Dernier soubresaut dans le cadre d'un feuilleton passablement mouvementé. Depuis quelques semaines, l'annonce du rachat du groupe Warner Bros. secoue l'équilibre des puissances traditionnelles dans le microcosme de l'audiovisuel aux Etats-Unis. Toutes les thématiques concernées par cette opération sont déjà passées sous le scalpel de la presse spécialisée, avec les perspectives potentielles d'un tel rachat sur l'industrie du cinéma, pour le futur de l'intelligence artificielle générative, la liberté de parole pour les artistes, et l'influences des capitaux étrangers, entre autres choses. Ne manque plus qu'un verdict officiel sur l'identité des nouveaux propriétaires.
Pour l'heure, un obstacle se dresse encore sur le chemin de Netflix, après l'offre publique d'achat (de plus de cent milliards de dollars) formulée par les représentants de Paramount Skydance dans l'espoir de faire pencher la balance de leur côté. Cet ultime coup de poker, de la part de la famille Ellison, reste actuellement contesté par le conseil d'administration de Warner Bros., qui publiera prochainement un avis défavorable destiné aux actionnaires du groupe. Les pontes de la compagnie restent favorables au contrat signé avec Netflix, malgré la somme plus élevée proposée récemment par les concurrents.
La rédaction de Bloomberg rapporte cette information, potentiellement décisive. Pour le conseil d'administration, l'offre de Paramout Skydance poserait plusieurs problème structurels (autour de quatre points essentiels), et notamment du côté du financement. Sans avoir besoin d'entrer dans les détails, le constat dressé par les responsables actuels de Warner Bros. reste aligné sur les décisions validées récemment : l'offre de Netflix présente davantage de stabilité, et s'accorde avec la philosophie du groupe, dans l'idée de séparer une bonne fois pour toutes les actifs du cinéma et de la production en streaming du pôle consacré aux chaînes de la télévision linéaire.
Aussi, l'avis rendu sera défavorable, et Warner Bros. compte donc rejeter (pour la cinquième fois) l'offre de Paramount Skydance. Du côté des actionnaires proprement dit, le bilan n'est pas exactement aussi clair en l'état, mais il n'est pas certain que les porteurs voudront s'engager dans une guerre de tranchée avec leur propre conseil d'administration (compte tenu de l'instabilité des valeurs boursières dans ce genre de rares cas de figure). Accessoirement, une autre information vient s'empiler au sommet de ce retournement de situation, dans la mesure où la société Affinity Partners, embarquée dans la proposition des Ellison, a également annoncé se retirer de cette offre publique d'achat. Une donnée cruciale sur le papier, dans la mesure où ce fonds d'investissement, piloté par Jared Kushner, le gendre de Donald Trump, servait de relais principal pour les capitaux soulevés depuis le Moyen-Orient, en Arabie Saoudite, au Qatar et depuis Abu Dhabi. Au global, ces investissements étrangers représentaient un ensemble cumulé de 24 milliards de dollars dans l'accord promis aux investisseurs de Warner Bros..

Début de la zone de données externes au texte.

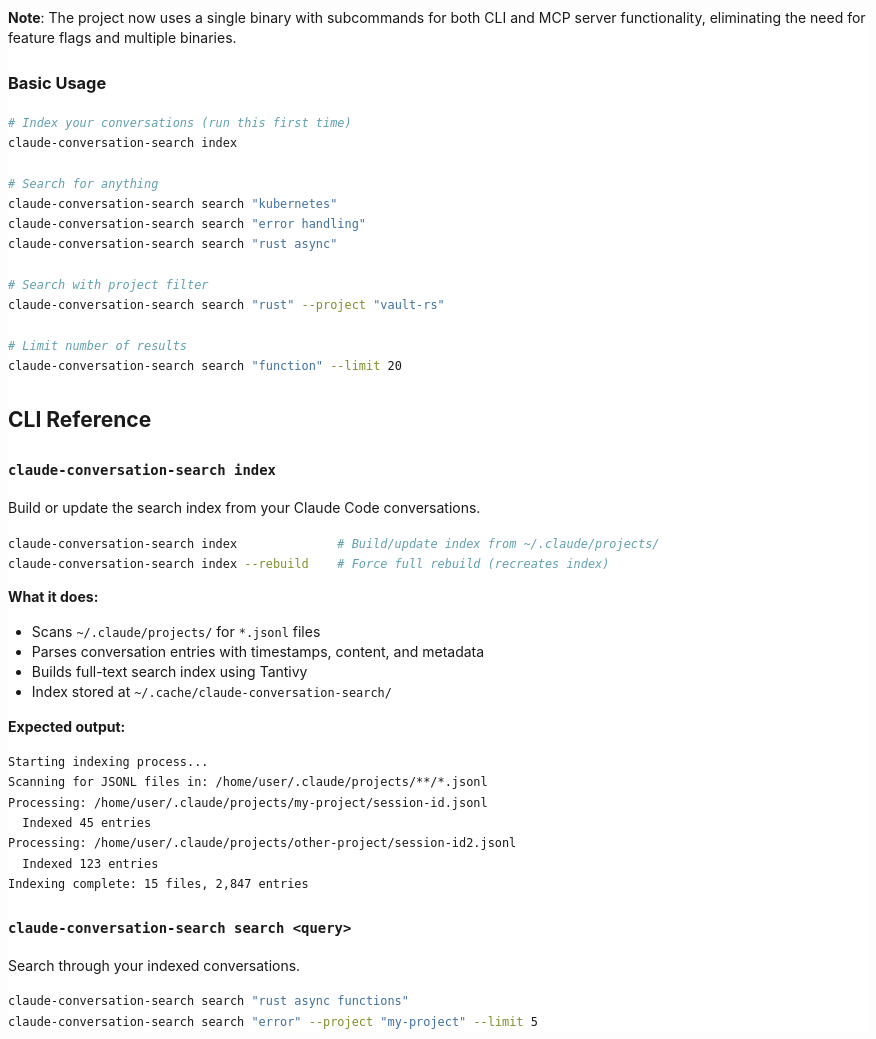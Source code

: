 **Note**: The project now uses a single binary with subcommands for both CLI and MCP server functionality, eliminating the need for feature flags and multiple binaries.

### Basic Usage

```bash
# Index your conversations (run this first time)
claude-conversation-search index

# Search for anything
claude-conversation-search search "kubernetes"
claude-conversation-search search "error handling" 
claude-conversation-search search "rust async"

# Search with project filter
claude-conversation-search search "rust" --project "vault-rs"

# Limit number of results
claude-conversation-search search "function" --limit 20
```

## CLI Reference

### `claude-conversation-search index`
Build or update the search index from your Claude Code conversations.

```bash
claude-conversation-search index              # Build/update index from ~/.claude/projects/
claude-conversation-search index --rebuild    # Force full rebuild (recreates index)
```

**What it does:**
- Scans `~/.claude/projects/` for `*.jsonl` files
- Parses conversation entries with timestamps, content, and metadata  
- Builds full-text search index using Tantivy
- Index stored at `~/.cache/claude-conversation-search/`

**Expected output:**
```
Starting indexing process...
Scanning for JSONL files in: /home/user/.claude/projects/**/*.jsonl
Processing: /home/user/.claude/projects/my-project/session-id.jsonl
  Indexed 45 entries
Processing: /home/user/.claude/projects/other-project/session-id2.jsonl  
  Indexed 123 entries
Indexing complete: 15 files, 2,847 entries
```

### `claude-conversation-search search <query>`
Search through your indexed conversations.

```bash
claude-conversation-search search "rust async functions"
claude-conversation-search search "error" --project "my-project" --limit 5
```
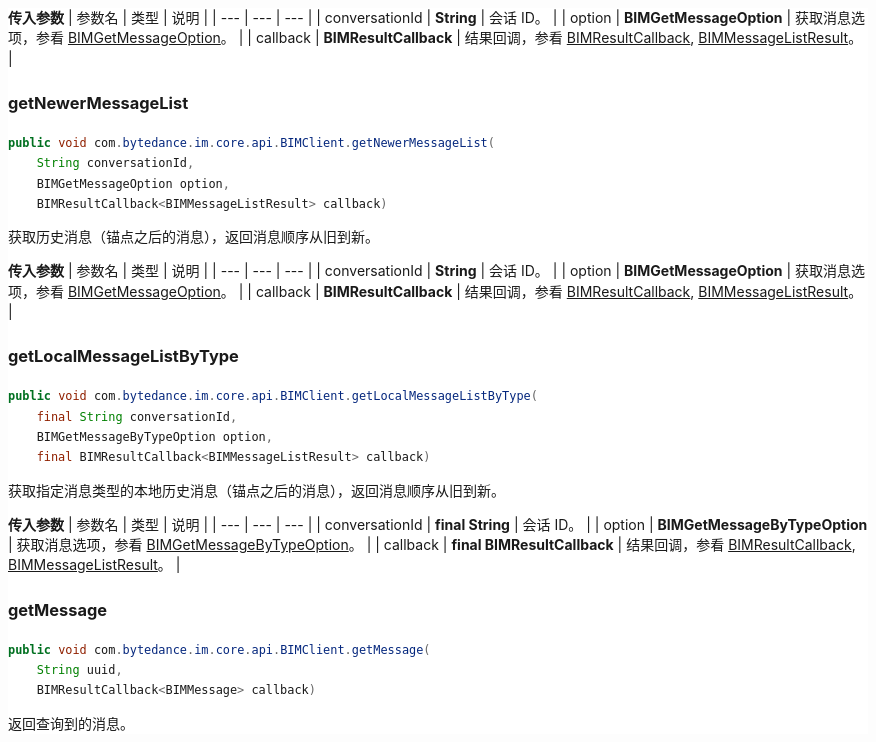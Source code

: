 **传入参数**
| 参数名 | 类型 | 说明 |
| --- | --- | --- |
| conversationId | **String** | 会话 ID。 |
| option | **BIMGetMessageOption** | 获取消息选项，参看 [BIMGetMessageOption](293453#bimgetmessageoption)。 |
| callback | **BIMResultCallback<BIMMessageListResult>** | 结果回调，参看 [BIMResultCallback](293451#bimresultcallback), [BIMMessageListResult](293453#bimmessagelistresult)。 |

<span id="BIMClient-getnewermessagelist"></span>
### getNewerMessageList
```java
public void com.bytedance.im.core.api.BIMClient.getNewerMessageList(
    String conversationId,
    BIMGetMessageOption option,
    BIMResultCallback<BIMMessageListResult> callback)
```
获取历史消息（锚点之后的消息），返回消息顺序从旧到新。

**传入参数**
| 参数名 | 类型 | 说明 |
| --- | --- | --- |
| conversationId | **String** | 会话 ID。 |
| option | **BIMGetMessageOption** | 获取消息选项，参看 [BIMGetMessageOption](293453#bimgetmessageoption)。 |
| callback | **BIMResultCallback<BIMMessageListResult>** | 结果回调，参看 [BIMResultCallback](293451#bimresultcallback), [BIMMessageListResult](293453#bimmessagelistresult)。 |

<span id="BIMClient-getlocalmessagelistbytype"></span>
### getLocalMessageListByType
```java
public void com.bytedance.im.core.api.BIMClient.getLocalMessageListByType(
    final String conversationId,
    BIMGetMessageByTypeOption option,
    final BIMResultCallback<BIMMessageListResult> callback)
```
获取指定消息类型的本地历史消息（锚点之后的消息），返回消息顺序从旧到新。

**传入参数**
| 参数名 | 类型 | 说明 |
| --- | --- | --- |
| conversationId | **final String** | 会话 ID。 |
| option | **BIMGetMessageByTypeOption** | 获取消息选项，参看 [BIMGetMessageByTypeOption](293453#bimgetmessagebytypeoption)。 |
| callback | **final BIMResultCallback<BIMMessageListResult>** | 结果回调，参看 [BIMResultCallback](293451#bimresultcallback), [BIMMessageListResult](293453#bimmessagelistresult)。 |

<span id="BIMClient-getmessage"></span>
### getMessage
```java
public void com.bytedance.im.core.api.BIMClient.getMessage(
    String uuid,
    BIMResultCallback<BIMMessage> callback)
```
返回查询到的消息。
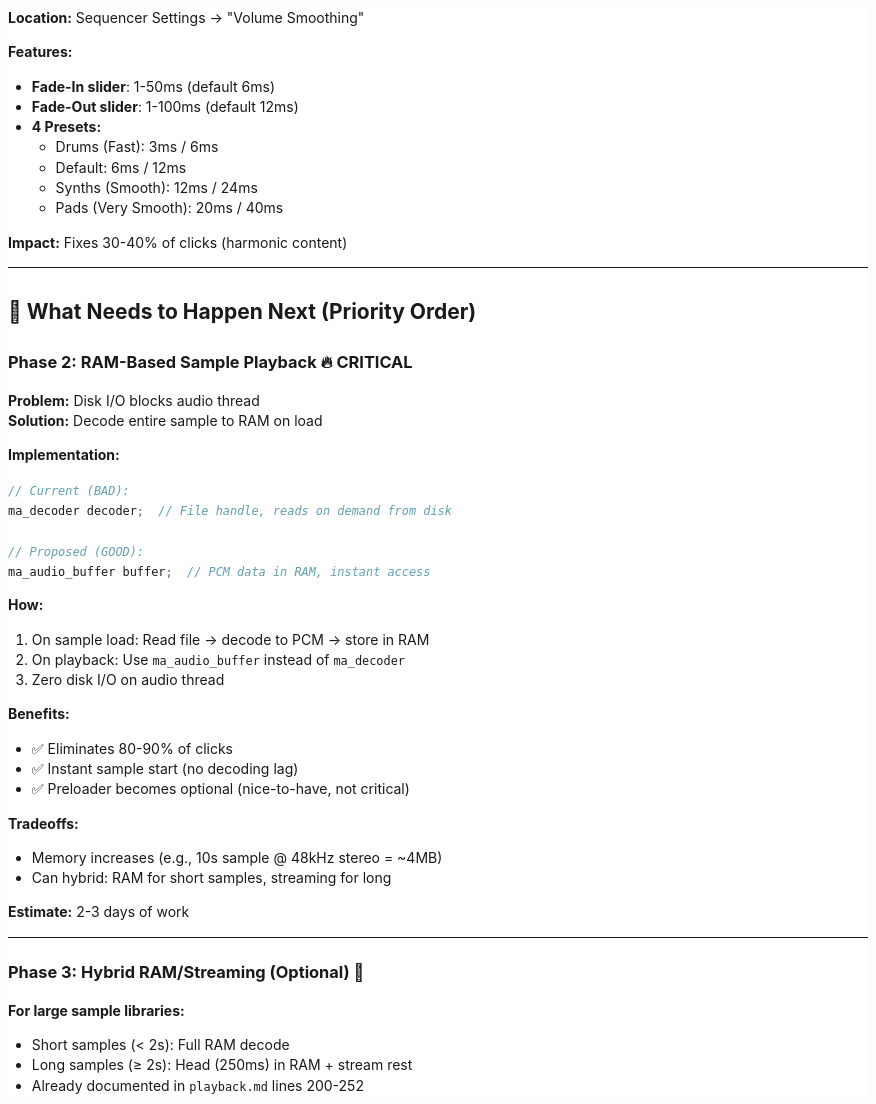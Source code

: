 **Location:** Sequencer Settings → "Volume Smoothing"

**Features:**
- **Fade-In slider**: 1-50ms (default 6ms)
- **Fade-Out slider**: 1-100ms (default 12ms)
- **4 Presets:**
  - Drums (Fast): 3ms / 6ms
  - Default: 6ms / 12ms
  - Synths (Smooth): 12ms / 24ms
  - Pads (Very Smooth): 20ms / 40ms

**Impact:** Fixes 30-40% of clicks (harmonic content)

---

## 🚀 What Needs to Happen Next (Priority Order)

### Phase 2: RAM-Based Sample Playback 🔥 **CRITICAL**

**Problem:** Disk I/O blocks audio thread  
**Solution:** Decode entire sample to RAM on load

**Implementation:**
```cpp
// Current (BAD):
ma_decoder decoder;  // File handle, reads on demand from disk

// Proposed (GOOD):
ma_audio_buffer buffer;  // PCM data in RAM, instant access
```

**How:**
1. On sample load: Read file → decode to PCM → store in RAM
2. On playback: Use `ma_audio_buffer` instead of `ma_decoder`
3. Zero disk I/O on audio thread

**Benefits:**
- ✅ Eliminates 80-90% of clicks
- ✅ Instant sample start (no decoding lag)
- ✅ Preloader becomes optional (nice-to-have, not critical)

**Tradeoffs:**
- Memory increases (e.g., 10s sample @ 48kHz stereo = ~4MB)
- Can hybrid: RAM for short samples, streaming for long

**Estimate:** 2-3 days of work

---

### Phase 3: Hybrid RAM/Streaming (Optional) 🔮

**For large sample libraries:**
- Short samples (< 2s): Full RAM decode
- Long samples (≥ 2s): Head (250ms) in RAM + stream rest
- Already documented in `playback.md` lines 200-252
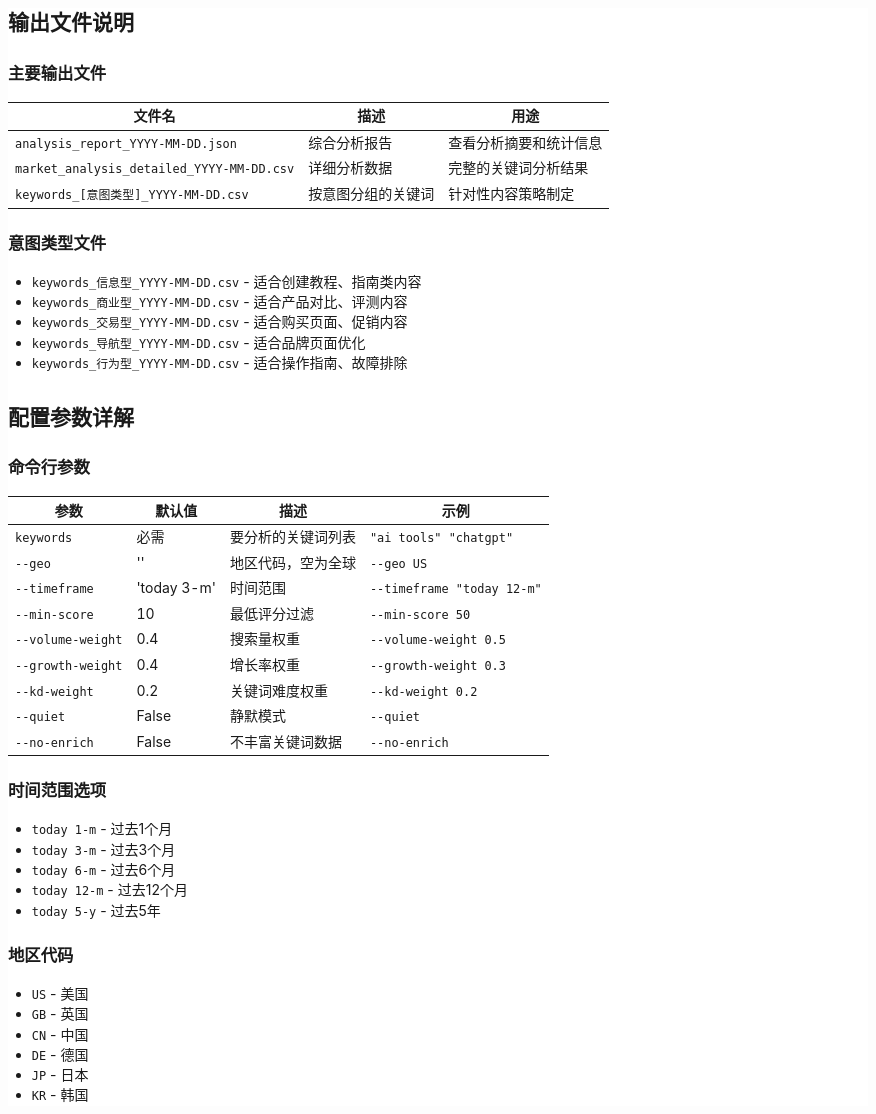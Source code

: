 ## 输出文件说明

### 主要输出文件
| 文件名 | 描述 | 用途 |
|--------|------|------|
| `analysis_report_YYYY-MM-DD.json` | 综合分析报告 | 查看分析摘要和统计信息 |
| `market_analysis_detailed_YYYY-MM-DD.csv` | 详细分析数据 | 完整的关键词分析结果 |
| `keywords_[意图类型]_YYYY-MM-DD.csv` | 按意图分组的关键词 | 针对性内容策略制定 |

### 意图类型文件
- `keywords_信息型_YYYY-MM-DD.csv` - 适合创建教程、指南类内容
- `keywords_商业型_YYYY-MM-DD.csv` - 适合产品对比、评测内容
- `keywords_交易型_YYYY-MM-DD.csv` - 适合购买页面、促销内容
- `keywords_导航型_YYYY-MM-DD.csv` - 适合品牌页面优化
- `keywords_行为型_YYYY-MM-DD.csv` - 适合操作指南、故障排除

## 配置参数详解

### 命令行参数
| 参数 | 默认值 | 描述 | 示例 |
|------|--------|------|------|
| `keywords` | 必需 | 要分析的关键词列表 | `"ai tools" "chatgpt"` |
| `--geo` | '' | 地区代码，空为全球 | `--geo US` |
| `--timeframe` | 'today 3-m' | 时间范围 | `--timeframe "today 12-m"` |
| `--min-score` | 10 | 最低评分过滤 | `--min-score 50` |
| `--volume-weight` | 0.4 | 搜索量权重 | `--volume-weight 0.5` |
| `--growth-weight` | 0.4 | 增长率权重 | `--growth-weight 0.3` |
| `--kd-weight` | 0.2 | 关键词难度权重 | `--kd-weight 0.2` |
| `--quiet` | False | 静默模式 | `--quiet` |
| `--no-enrich` | False | 不丰富关键词数据 | `--no-enrich` |

### 时间范围选项
- `today 1-m` - 过去1个月
- `today 3-m` - 过去3个月  
- `today 6-m` - 过去6个月
- `today 12-m` - 过去12个月
- `today 5-y` - 过去5年

### 地区代码
- `US` - 美国
- `GB` - 英国
- `CN` - 中国
- `DE` - 德国
- `JP` - 日本
- `KR` - 韩国
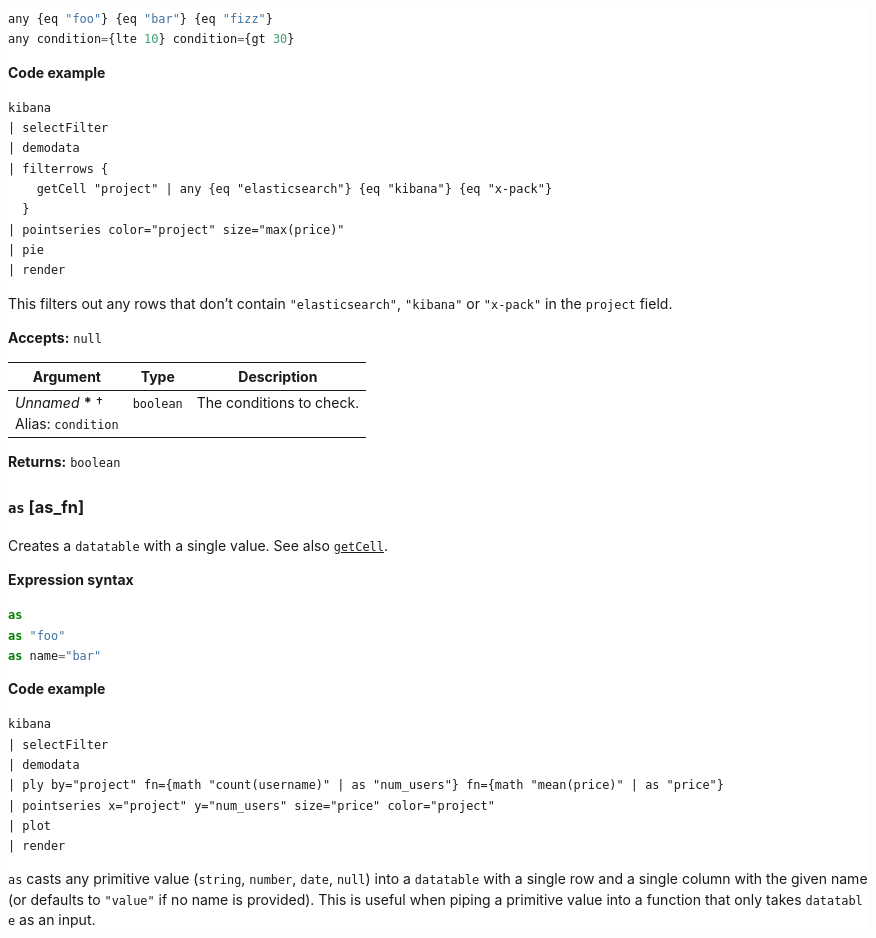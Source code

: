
 ```js
any {eq "foo"} {eq "bar"} {eq "fizz"}
any condition={lte 10} condition={gt 30}
```

**Code example**

```text
kibana
| selectFilter
| demodata
| filterrows {
    getCell "project" | any {eq "elasticsearch"} {eq "kibana"} {eq "x-pack"}
  }
| pointseries color="project" size="max(price)"
| pie
| render
```

This filters out any rows that don’t contain `"elasticsearch"`, `"kibana"` or `"x-pack"` in the `project` field.

**Accepts:** `null`

| Argument | Type | Description |
| --- | --- | --- |
| *Unnamed* **\*** †<br>Alias: `condition` | `boolean` | The conditions to check. |

**Returns:** `boolean`


### `as` [as_fn]

Creates a `datatable` with a single value. See also [`getCell`](#getCell_fn).

**Expression syntax**

```js
as
as "foo"
as name="bar"
```

**Code example**

```text
kibana
| selectFilter
| demodata
| ply by="project" fn={math "count(username)" | as "num_users"} fn={math "mean(price)" | as "price"}
| pointseries x="project" y="num_users" size="price" color="project"
| plot
| render
```

`as` casts any primitive value (`string`, `number`, `date`, `null`) into a `datatable` with a single row and a single column with the given name (or defaults to `"value"` if no name is provided). This is useful when piping a primitive value into a function that only takes `datatable` as an input.
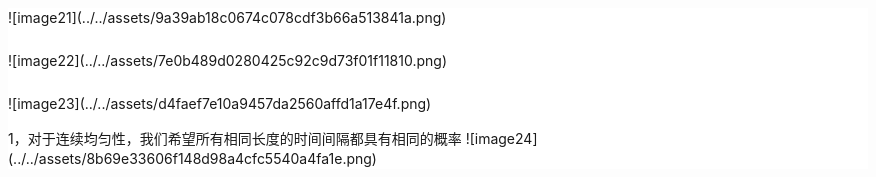 </thead>
<tbody>
<tr class="odd">
<td><p>![image21](../../assets/9a39ab18c0674c078cdf3b66a513841a.png)</p>
<h3 id="section"></h3></td>
<td><h3 id="section-1"></h3></td>
</tr>
<tr class="even">
<td><p>![image22](../../assets/7e0b489d0280425c92c9d73f01f11810.png)</p>
<h3 id="section-2"></h3></td>
<td><h3 id="section-3"></h3></td>
</tr>
<tr class="odd">
<td><p>![image23](../../assets/d4faef7e10a9457da2560affd1a17e4f.png)</p>
<p></p></td>
<td></td>
</tr>
</tbody>
</table>
1，对于连续均匀性，我们希望所有相同长度的时间间隔都具有相同的概率
![image24](../../assets/8b69e33606f148d98a4cfc5540a4fa1e.png)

En l'occurrence, il reste assez probable que ces fonds feront encore partie de l'accord final. Et dans tous les cas de figure, le fonds d'investissement de l'énorme entreprise Oracle (pilotée par Larry Ellison) pourrait de toutes façons couvrir cette perte potentielle. Mais, le retrait d'un pareil membre de la Maison Blanche (au sens strict, Jared Kushner reste un conseiller officiel de la présidence, en particulier sur le plan des investissements venus d'Arabie Saoudite aux Etats-Unis), peut être considéré comme un signal direct ou indirect de l'engagement des troupes de Donald Trump dans le cas d'une signature éventuelle.
Pour l'heure, le président a seulement indiqué que le rachat de Warner Bros. par Netflix pourrait "poser problème". Selon toute vraisemblance, Ted Sarandos et ses équipes ont probablement prévu un plan de négociation pour contourner les censeurs fédéraux, dans la mesure où l'ensemble de l'économie des Etats-Unis tournent désormais autour des humeurs de Donald Trump et de son clientélisme notoire. De ce point de vue, Netflix reste en bonne place parmi les lobbyistes proches du Parti Républicain, avec le soutien de plusieurs firmes de "marketing" basées autour de Washington pour s'accorder les faveurs du pouvoir en place.
L'avis défavorable du conseil d'administration du groupe devrait être formulé officiellement d'ici les prochains jours. La balle est donc dans le camp des actionnaires, qui ne pourront vraisemblablement pas opérer sur un plan purement individuel dans le cas d'un retournement de situation.